In the experiment of Liu, Fang and Liu [12], they used word2vec [25] to generate word vectors, Word2vec was a software tool developed by Google to train word vectors, and the word vectors generated by Word2vec were able to preserve the semantic information of words. Therefore, the semantic relations of each part of attack statements are also preserved, and the traditional machine learning algorithm cannot achieve this. And finally use the long-length memory (LSTM) recurrent neural network to establish the classification model, the final accuracy of the model is 99.5%, and the recall rate is 97.9%, which is a very good detection effect.

6 Conclusion

This paper mainly introduces the application of different machine learning algorithms in the detection and recognition of cross-site scripting attacks, including the classical unsupervised machine learning algorithms, such as Association rule algorithm(Apriori) and K-means clustering algorithm, as well as support vector machine, decision tree, naive bayesian and other supervised learning algorithms, and the most popular deep learning algorithms at the moment, such as lstm (long time memory model). Each machine learning algorithm has different application scenarios when detecting attacks, in different cases to choose the appropriate algorithm can achieve the best results. I hope this paper can bring some help to the following researchers.

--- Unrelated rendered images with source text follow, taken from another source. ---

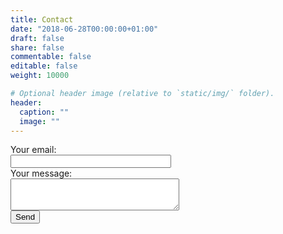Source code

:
 ```yaml
---
title: Contact
date: "2018-06-28T00:00:00+01:00"
draft: false
share: false
commentable: false
editable: false
weight: 10000

# Optional header image (relative to `static/img/` folder).
header:
  caption: ""
  image: ""
---
```


<form
  action="https://formspree.io/xrgyavgk"
  method="POST"
>
  <label>
    Your email:
<br>
    <input type="text" name="_replyto" size="29">
  </label>
<br>
  <label>
    Your message:
<br>
    <textarea name="message" cols="31" rows="3"></textarea>

  </label>
<br>
  <!-- your other form fields go here -->
  <button type="submit">Send</button>
</form>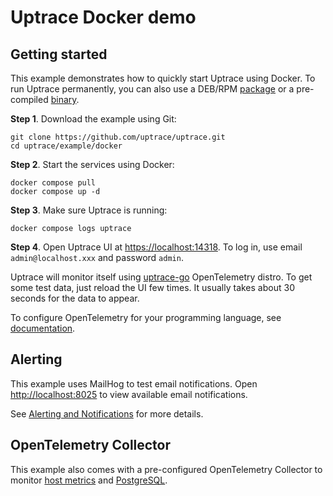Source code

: # Uptrace Docker demo

## Getting started

This example demonstrates how to quickly start Uptrace using Docker. To run Uptrace permanently, you
can also use a DEB/RPM [package](https://uptrace.dev/get/hosted/install#packages) or a pre-compiled
[binary](https://uptrace.dev/get/hosted/install#binaries).

**Step 1**. Download the example using Git:

```shell
git clone https://github.com/uptrace/uptrace.git
cd uptrace/example/docker
```

**Step 2**. Start the services using Docker:

```shell
docker compose pull
docker compose up -d
```

**Step 3**. Make sure Uptrace is running:

```shell
docker compose logs uptrace
```

**Step 4**. Open Uptrace UI at [https://localhost:14318](https://localhost:14318). To log in, use
email `admin@localhost.xxx` and password `admin`.

Uptrace will monitor itself using [uptrace-go](https://github.com/uptrace/uptrace-go) OpenTelemetry
distro. To get some test data, just reload the UI few times. It usually takes about 30 seconds for
the data to appear.

To configure OpenTelemetry for your programming language, see
[documentation](https://uptrace.dev/get).

## Alerting

This example uses MailHog to test email notifications. Open
[http://localhost:8025](http://localhost:8025) to view available email notifications.

See [Alerting and Notifications](https://uptrace.dev/features/alerting) for more details.

## OpenTelemetry Collector

This example also comes with a pre-configured OpenTelemetry Collector to monitor
[host metrics](https://uptrace.dev/opentelemetry/collector/host-metrics) and
[PostgreSQL](https://uptrace.dev/guides/opentelemetry-postgresql).
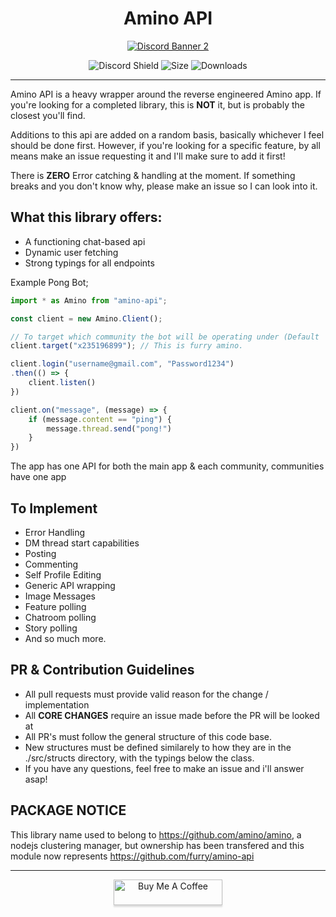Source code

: <div style="text-align: center">
    <h1>
        Amino API
    </h1>


<a href="https://discord.gg/S8sw2ud">
    <img src="https://discordapp.com/api/guilds/769020183540400128/widget.png?style=banner2" alt="Discord Banner 2"/>
</a>

![Discord Shield](https://img.shields.io/github/commit-activity/m/furry/amino-api)
![Size](https://img.shields.io/bundlephobia/min/amino)
![Downloads](https://img.shields.io/npm/dw/amino)

</div>

<hr>

Amino API is a heavy wrapper around the reverse engineered Amino app.
If you're looking for a completed library, this is **NOT** it, but is probably the closest you'll find.

Additions to this api are added on a random basis, basically whichever I feel should be done first. However, if you're looking for a specific feature, by all means make an issue requesting it and I'll make sure to add it first!

There is **ZERO** Error catching & handling at the moment. If something breaks and you don't know why, please make an issue so I can look into it.

## What this library offers:
- A functioning chat-based api
- Dynamic user fetching
- Strong typings for all endpoints

Example Pong Bot;
```ts
import * as Amino from "amino-api";

const client = new Amino.Client();

// To target which community the bot will be operating under (Default 'g' for global)
client.target("x235196899"); // This is furry amino.

client.login("username@gmail.com", "Password1234")
.then(() => {
    client.listen()
})

client.on("message", (message) => {
    if (message.content == "ping") {
        message.thread.send("pong!")
    }
})
```

The app has one API for both the main app & each community, communities have one app

## To Implement
- Error Handling
- DM thread start capabilities
- Posting
- Commenting
- Self Profile Editing
- Generic API wrapping
- Image Messages
- Feature polling
- Chatroom polling
- Story polling
- And so much more.

## PR & Contribution Guidelines
- All pull requests must provide valid reason for the change / implementation
- All **CORE CHANGES** require an issue made before the PR will be looked at
- All PR's must follow the general structure of this code base.
- New structures must be defined similarely to how they are in the ./src/structs directory, with the typings below the class.
- If you have any questions, feel free to make an issue and i'll answer asap!

## PACKAGE NOTICE
This library name used to belong to https://github.com/amino/amino, a nodejs clustering manager, but ownership has been transfered and this module now represents https://github.com/furry/amino-api

<hr>
<div style="text-align: center">
<a href="https://www.buymeacoffee.com/ether" target="_blank"><img src="https://www.buymeacoffee.com/assets/img/custom_images/orange_img.png" alt="Buy Me A Coffee" style="height: 41px !important;width: 174px !important;box-shadow: 0px 3px 2px 0px rgba(190, 190, 190, 0.5) !important;-webkit-box-shadow: 0px 3px 2px 0px rgba(190, 190, 190, 0.5) !important;" ></a>
</div>
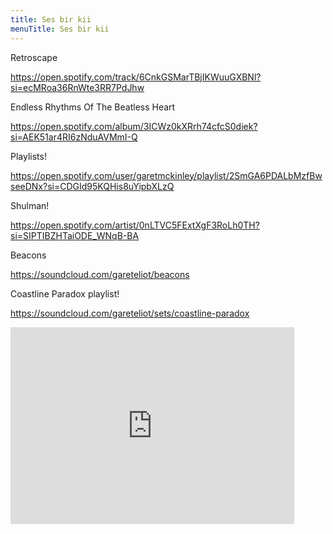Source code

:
 ```yaml
---
title: Ses bir kii
menuTitle: Ses bir kii
---
```


Retroscape

https://open.spotify.com/track/6CnkGSMarTBjIKWuuGXBNl?si=ecMRoa36RnWte3RR7PdJhw

Endless Rhythms Of The Beatless Heart

https://open.spotify.com/album/3ICWz0kXRrh74cfcS0diek?si=AEK51ar4RI6zNduAVMmI-Q

Playlists!

https://open.spotify.com/user/garetmckinley/playlist/2SmGA6PDALbMzfBwseeDNx?si=CDGId95KQHis8uYipbXLzQ

Shulman!

https://open.spotify.com/artist/0nLTVC5FExtXgF3RoLh0TH?si=SIPTIBZHTaiODE_WNqB-BA

Beacons

https://soundcloud.com/gareteliot/beacons

Coastline Paradox playlist!

https://soundcloud.com/gareteliot/sets/coastline-paradox

<iframe width="90%" height="315" src="https://www.youtube.com/embed/VVawtq3Ubkk" frameborder="0" allow="accelerometer; autoplay; encrypted-media; gyroscope; picture-in-picture" allowfullscreen></iframe>
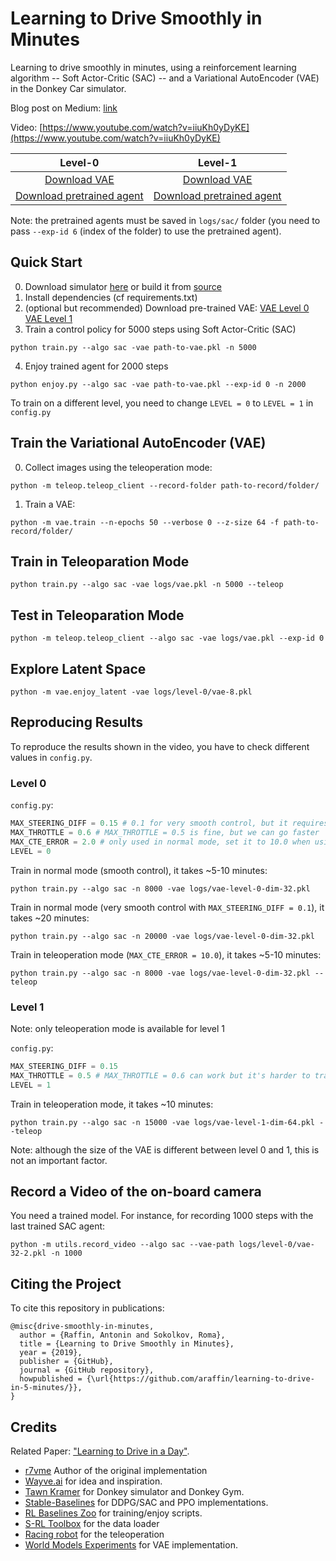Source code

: # Learning to Drive Smoothly in Minutes

Learning to drive smoothly in minutes, using a reinforcement learning algorithm -- Soft Actor-Critic (SAC) -- and a Variational AutoEncoder (VAE) in the Donkey Car simulator.


Blog post on Medium: [link](https://medium.com/@araffin/learning-to-drive-smoothly-in-minutes-450a7cdb35f4)

Video: [https://www.youtube.com/watch?v=iiuKh0yDyKE](https://www.youtube.com/watch?v=iiuKh0yDyKE)


Level-0          | Level-1
:-------------------------:|:-------------------------:
[Download VAE](https://drive.google.com/open?id=1n7FosFA0hALhuESf1j1yg-hERCnfVc4b) |  [Download VAE](https://drive.google.com/open?id=1hfQNAvVp2QmbmTLklWt2MxtAjrlisr2B)
[Download pretrained agent](https://drive.google.com/open?id=10Hgd5BKfn1AmmVdLlNcDll6yXqVkujoq) | [Download pretrained agent](https://drive.google.com/open?id=104tlsIrtOTVxJ1ZLoTpBDzK4-DRTA5et)

Note: the pretrained agents must be saved in `logs/sac/` folder (you need to pass `--exp-id 6` (index of the folder) to use the pretrained agent).


## Quick Start

0. Download simulator [here](https://drive.google.com/open?id=1h2VfpGHlZetL5RAPZ79bhDRkvlfuB4Wb) or build it from [source](https://github.com/tawnkramer/sdsandbox/tree/donkey)
1. Install dependencies (cf requirements.txt)
2. (optional but recommended) Download pre-trained VAE: [VAE Level 0](https://drive.google.com/open?id=1n7FosFA0hALhuESf1j1yg-hERCnfVc4b) [VAE Level 1](https://drive.google.com/open?id=1hfQNAvVp2QmbmTLklWt2MxtAjrlisr2B)
3. Train a control policy for 5000 steps using Soft Actor-Critic (SAC)

```
python train.py --algo sac -vae path-to-vae.pkl -n 5000
```

4. Enjoy trained agent for 2000 steps

```
python enjoy.py --algo sac -vae path-to-vae.pkl --exp-id 0 -n 2000
```

To train on a different level, you need to change `LEVEL = 0` to `LEVEL = 1` in `config.py`

## Train the Variational AutoEncoder (VAE)

0. Collect images using the teleoperation mode:

```
python -m teleop.teleop_client --record-folder path-to-record/folder/
```

1. Train a VAE:
```
python -m vae.train --n-epochs 50 --verbose 0 --z-size 64 -f path-to-record/folder/
```

## Train in Teleoparation Mode

```
python train.py --algo sac -vae logs/vae.pkl -n 5000 --teleop
```

## Test in Teleoparation Mode

```
python -m teleop.teleop_client --algo sac -vae logs/vae.pkl --exp-id 0
```

## Explore Latent Space

```
python -m vae.enjoy_latent -vae logs/level-0/vae-8.pkl
```

## Reproducing Results

To reproduce the results shown in the video, you have to check different values in `config.py`.

### Level 0

`config.py`:

```python
MAX_STEERING_DIFF = 0.15 # 0.1 for very smooth control, but it requires more steps
MAX_THROTTLE = 0.6 # MAX_THROTTLE = 0.5 is fine, but we can go faster
MAX_CTE_ERROR = 2.0 # only used in normal mode, set it to 10.0 when using teleoperation mode
LEVEL = 0
```

Train in normal mode (smooth control), it takes ~5-10 minutes:
```
python train.py --algo sac -n 8000 -vae logs/vae-level-0-dim-32.pkl
```

Train in normal mode (very smooth control with `MAX_STEERING_DIFF = 0.1`), it takes ~20 minutes:
```
python train.py --algo sac -n 20000 -vae logs/vae-level-0-dim-32.pkl
```

Train in teleoperation mode (`MAX_CTE_ERROR = 10.0`), it takes ~5-10 minutes:
```
python train.py --algo sac -n 8000 -vae logs/vae-level-0-dim-32.pkl --teleop
```

### Level 1

Note: only teleoperation mode is available for level 1

`config.py`:

```python
MAX_STEERING_DIFF = 0.15
MAX_THROTTLE = 0.5 # MAX_THROTTLE = 0.6 can work but it's harder to train due to the sharpest turn
LEVEL = 1
```

Train in teleoperation mode, it takes ~10 minutes:
```
python train.py --algo sac -n 15000 -vae logs/vae-level-1-dim-64.pkl --teleop
```

Note: although the size of the VAE is different between level 0 and 1, this is not an important factor.

## Record a Video of the on-board camera

You need a trained model. For instance, for recording 1000 steps with the last trained SAC agent:
```
python -m utils.record_video --algo sac --vae-path logs/level-0/vae-32-2.pkl -n 1000
```

## Citing the Project

To cite this repository in publications:

```
@misc{drive-smoothly-in-minutes,
  author = {Raffin, Antonin and Sokolkov, Roma},
  title = {Learning to Drive Smoothly in Minutes},
  year = {2019},
  publisher = {GitHub},
  journal = {GitHub repository},
  howpublished = {\url{https://github.com/araffin/learning-to-drive-in-5-minutes/}},
}
```

## Credits

Related Paper: ["Learning to Drive in a Day"](https://arxiv.org/pdf/1807.00412.pdf).

- [r7vme](https://github.com/r7vme/learning-to-drive-in-a-day) Author of the original implementation
- [Wayve.ai](https://wayve.ai) for idea and inspiration.
- [Tawn Kramer](https://github.com/tawnkramer) for Donkey simulator and Donkey Gym.
- [Stable-Baselines](https://github.com/hill-a/stable-baselines) for DDPG/SAC and PPO implementations.
- [RL Baselines Zoo](https://github.com/araffin/rl-baselines-zoo) for training/enjoy scripts.
- [S-RL Toolbox](https://github.com/araffin/robotics-rl-srl) for the data loader
- [Racing robot](https://github.com/sergionr2/RacingRobot) for the teleoperation
- [World Models Experiments](https://github.com/hardmaru/WorldModelsExperiments) for VAE implementation.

Because this paper mainly introduces the application of each algorithm in cross-site scripting attacks detection and recognition, and does not introduce the situation of their combination use, such as the combination of Apriori algorithm and other algorithms, so the next important research direction is the machine learning algorithm combined to detect cross-site scripting attacks. Moreover, the machine learning algorithm introduced in this paper is mainly used in the recognition of cross-site scripting attacks, and does not explore how to extract the characteristics of attack statements more intelligently and efficiently, so it is also an important research direction to study how to extract the feature rule of XSS attack statements accurately and efficiently by machine learning algorithm.